Femtech: What Do Women Want? Venture Capital!
Femtech applies to more than half of the world’s population, but most venture capitalists still have limited imaginations when it comes to seeing how it can be profitable
The irate Klinger went on to criticize Samsung’s actions in a series of tweets. She stated the company was being duplicitous, enthusiastically promoting women’s health technologies pertaining to wholesome issues like fertility while balking at issues such as women’s sexual health.
Lioness, legally known as SmartBod Inc., develops an app-controlled adaptive vibrator that uses biometric sensors to track the user’s body and movements and provide her with information to better understand her body.
Another similar incident took place in January 2019 at the Consumer Electronics Show in Las Vegas. Sex toy company Lora DiCarlo (incorporated as Uccellini LLC) was approved to attend the event and even selected for an innovation award, before CES decided to retract both the award and the invitation.
Lora DiCarlo fought back, calling the decision “sexist.” In May, CES decided to restore the award. For the upcoming CES event, set to take place in January, the organization has decided to expand its health and wellness category to include sextech.
It seems that the tech world is bent on taking the path of most resistance to the inevitable conclusion: that women-oriented sextech, and femtech in general, are sectors on the rise.
Femtech is more than smart vibrators. It includes innovative answers to products that have been around for some time. These include technologies for tracking fertility, and companies offering an organic tampon subscription service that mails according to the customer’s individual cycle. Danish entrepreneur Ida Tin, co-founder and CEO of the menstruation-tracking app Clue (incorporated as BioWink GmbH), is credited with coining the term femtech in 2016. Today, Clue reports more than 5 million users, raising $30.5 million since its founding in 2012, according to Pitchbook data.
In venture capital terms, this is not a large sum. The entire femtech sector is estimated to have raised only $1 billion overall over the past four years—not a venture capital magnet by any stretch of the imagination. But Femtech does apply to more than half of the world’s population, and medicine has been slowly catching up to the fact that women require specialized practice, treatments, and even pharmaceuticals. Femtech is on the rise.
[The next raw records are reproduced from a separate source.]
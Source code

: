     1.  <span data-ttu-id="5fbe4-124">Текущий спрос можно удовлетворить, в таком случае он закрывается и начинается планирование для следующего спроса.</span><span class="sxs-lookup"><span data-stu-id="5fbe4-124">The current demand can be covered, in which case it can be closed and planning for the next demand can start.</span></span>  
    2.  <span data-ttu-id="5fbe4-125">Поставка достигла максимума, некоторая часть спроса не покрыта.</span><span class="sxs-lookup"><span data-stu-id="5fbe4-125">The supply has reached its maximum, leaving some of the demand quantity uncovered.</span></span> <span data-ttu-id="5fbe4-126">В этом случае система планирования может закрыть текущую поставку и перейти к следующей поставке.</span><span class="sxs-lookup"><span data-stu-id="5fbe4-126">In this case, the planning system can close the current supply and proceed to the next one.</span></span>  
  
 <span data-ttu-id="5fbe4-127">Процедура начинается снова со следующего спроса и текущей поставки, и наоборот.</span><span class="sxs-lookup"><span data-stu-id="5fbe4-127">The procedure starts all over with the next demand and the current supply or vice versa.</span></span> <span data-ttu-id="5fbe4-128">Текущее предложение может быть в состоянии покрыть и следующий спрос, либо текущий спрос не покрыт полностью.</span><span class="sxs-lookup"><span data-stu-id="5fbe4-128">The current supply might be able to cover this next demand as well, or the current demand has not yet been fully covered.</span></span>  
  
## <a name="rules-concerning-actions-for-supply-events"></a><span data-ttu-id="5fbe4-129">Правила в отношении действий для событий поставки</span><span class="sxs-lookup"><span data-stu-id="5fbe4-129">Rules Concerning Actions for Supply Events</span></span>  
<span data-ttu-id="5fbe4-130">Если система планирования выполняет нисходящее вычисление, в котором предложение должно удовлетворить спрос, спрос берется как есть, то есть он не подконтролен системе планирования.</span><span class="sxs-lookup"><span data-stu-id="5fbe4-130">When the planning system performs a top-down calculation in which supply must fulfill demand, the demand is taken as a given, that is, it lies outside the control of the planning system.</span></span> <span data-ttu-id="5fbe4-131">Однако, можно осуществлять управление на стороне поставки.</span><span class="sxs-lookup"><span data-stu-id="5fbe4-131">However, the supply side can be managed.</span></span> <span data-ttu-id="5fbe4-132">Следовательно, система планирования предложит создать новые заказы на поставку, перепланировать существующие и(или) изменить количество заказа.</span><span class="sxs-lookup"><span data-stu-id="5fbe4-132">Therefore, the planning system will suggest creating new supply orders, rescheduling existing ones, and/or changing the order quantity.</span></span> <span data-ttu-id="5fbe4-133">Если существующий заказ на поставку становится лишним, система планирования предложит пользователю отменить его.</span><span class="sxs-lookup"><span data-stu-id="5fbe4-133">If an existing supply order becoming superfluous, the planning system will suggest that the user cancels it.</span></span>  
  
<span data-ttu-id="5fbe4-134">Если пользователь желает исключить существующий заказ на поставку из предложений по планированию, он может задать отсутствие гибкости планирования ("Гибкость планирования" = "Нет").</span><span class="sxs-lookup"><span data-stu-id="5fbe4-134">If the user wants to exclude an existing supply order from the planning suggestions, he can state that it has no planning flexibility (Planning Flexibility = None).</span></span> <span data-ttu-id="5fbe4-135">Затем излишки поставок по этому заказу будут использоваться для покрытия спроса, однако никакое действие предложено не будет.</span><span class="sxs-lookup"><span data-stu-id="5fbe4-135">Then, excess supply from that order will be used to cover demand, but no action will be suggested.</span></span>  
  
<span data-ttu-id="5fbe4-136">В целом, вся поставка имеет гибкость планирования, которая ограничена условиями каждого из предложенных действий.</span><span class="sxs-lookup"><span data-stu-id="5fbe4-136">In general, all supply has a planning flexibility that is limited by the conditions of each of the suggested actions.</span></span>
“The challenges in femtech are very significant particularly because most venture capitalists are men,” Sharon Rashi-Elkeles, CEO and co-founder of Israeli femtech hub EVE, told Calcalist in a recent interview. “I used to be an entrepreneur, working in that field, and I saw first-hand how difficult it was to present the products, how difficult it was to convince investors to put money into these products. You get a lot of giggles and jokes when you bring up breasts and vaginas.” According to Rashi-Elkeles, men have limited imaginations when it comes to seeing how femtech can be profitable.
Still, there is already a crack in the dam. One of the best-known startups in the sector, Ovia Health Inc., was first to establish a digital healthcare platform dedicated to women’s fertility. Since then, the company has expanded to deal with other issues that weigh on the minds of young families, including pregnancy, maternity benefits, and parenting. Ovia reports more than 13 million users and has raised nearly $16 million, according to Pitchbook data.
One of the biggest financial success stories in femtech is credited to American entrepreneur Talia Frenkel. In 2011, she founded This is L. Inc. as an organization dedicated to providing high-quality, sustainable personal and sexual care products for women at an affordable price. In February, L. was bought by Procter & Gamble for $100 million.
Frenkel was a photojournalist who worked for the United Nations and Red Cross, reporting on women’s issues in Africa. L. follows a similar model to that of shoe company TOMS.com llc.—for each product sold, the company donates one. To date, the company has sold over 250 million products, according to its website.
When Procter & Gamble bought L., it earned more than just a boost to its brand image. It also gained access to L.’s customer database of young, au courant women willing to pay a little extra for sustainable, socially minded products.